Hi, so whilst I was working on my two plugins for Unreal Engine 5.7+ for cinematic rendering purposes, I stumbled onto the Carbon Github and have some feedback.
I didn’t clearly see any way to post this anywhere else, so if an ISD wishes to move this, go right ahead - but here are my findings.
Firstly, “Transform(const Vector3&, const Matrix&)” computes the homogeneous w incorrectly. In “Matrix_inline.h” (line 599), the returned w is transform._14 + transform._24 + transform._34 + transform._44, which is independent of the input point. For a Vector3 treated as (x, y, z, 1), that term should be x*_14 + y*_24 + z*_34 + _44. If any caller uses this overload for projection or perspective-correct work, I think the result would be wrong?
“GetAxisAngle” does not appear to recover the axis from a quaternion. In “Quaternion_inline.h” (line 270), it returns Vector3(q.x, q.y, q.z) and 2*acos(q.w). That vector is the quaternion’s imaginary part, not the rotation axis. The axis should be divided by sin(angle/2) for non-degenerate rotations, plus special handling near zero rotation. I think the function name promises more than it delivers and might silently mislead downstream code, creating drift in the future?
Some of angle/extraction helpers give “acos” unclamped values, which makes them numerically ‘insecure’ or perhaps ‘brittle’. In “Quaternion_inline.h” (line 257), (line 272), and “Vector3_inline.h” (line 271), values derived from dot products or q.w go straight into “acos”. Surely in animation tiny floating-point drift routinely producing 1.0000001 or -1.0000001; which turns into NaN unless clamped to [-1, 1] ?

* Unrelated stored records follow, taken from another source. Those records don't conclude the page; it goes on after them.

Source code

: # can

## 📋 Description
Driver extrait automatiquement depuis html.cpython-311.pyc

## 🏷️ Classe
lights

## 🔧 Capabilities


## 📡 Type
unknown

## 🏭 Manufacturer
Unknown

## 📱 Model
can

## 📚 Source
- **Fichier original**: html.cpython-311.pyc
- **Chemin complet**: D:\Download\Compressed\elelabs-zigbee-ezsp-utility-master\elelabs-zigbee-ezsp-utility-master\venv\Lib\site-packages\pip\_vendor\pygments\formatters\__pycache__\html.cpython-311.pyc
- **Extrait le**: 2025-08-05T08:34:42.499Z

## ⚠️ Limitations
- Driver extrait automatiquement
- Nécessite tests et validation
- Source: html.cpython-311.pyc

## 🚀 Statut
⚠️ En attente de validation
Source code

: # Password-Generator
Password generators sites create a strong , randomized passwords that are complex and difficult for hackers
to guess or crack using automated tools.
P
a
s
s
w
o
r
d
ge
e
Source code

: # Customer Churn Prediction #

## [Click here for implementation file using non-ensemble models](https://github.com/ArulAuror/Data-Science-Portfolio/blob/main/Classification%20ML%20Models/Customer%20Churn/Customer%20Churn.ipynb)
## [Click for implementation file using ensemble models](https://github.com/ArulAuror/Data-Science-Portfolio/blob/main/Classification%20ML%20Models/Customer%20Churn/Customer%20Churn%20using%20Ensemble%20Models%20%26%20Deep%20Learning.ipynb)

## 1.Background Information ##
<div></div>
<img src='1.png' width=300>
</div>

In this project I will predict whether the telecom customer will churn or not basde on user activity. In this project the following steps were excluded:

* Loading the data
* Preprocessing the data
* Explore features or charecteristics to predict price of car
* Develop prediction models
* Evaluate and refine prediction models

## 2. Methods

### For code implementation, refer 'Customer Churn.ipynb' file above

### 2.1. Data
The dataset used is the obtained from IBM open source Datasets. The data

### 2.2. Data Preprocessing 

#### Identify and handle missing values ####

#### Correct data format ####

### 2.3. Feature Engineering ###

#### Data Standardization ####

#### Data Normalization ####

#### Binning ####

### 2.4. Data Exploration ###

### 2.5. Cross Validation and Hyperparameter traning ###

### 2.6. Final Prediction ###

The Quaternion normalization/inversion lack zero-length guards are…strange. In “Quaternion_inline.h” (line 177), (line 184), both Normalize and Inverse divide by length-derived values without checking for zero? That might be fine for well-formed inputs, but…questionable for import pipelines where partially initialized or degenerate rotations do show up, perhaps?
“Vector3::Normalize” rescales first to avoid overflow before squaring, that’s cool and fairly robust. Nice touch…
Slerp handles the negative-dot case correctly to follow the shortest arc in “Quaternion_inline.h” (line 244). I thought that was slick.
“Decompose” is…conventional: extract basis lengths as scale, translation from row 4, normalize the 3x3, then convert to a quaternion in “Matrix.cpp” (line 225).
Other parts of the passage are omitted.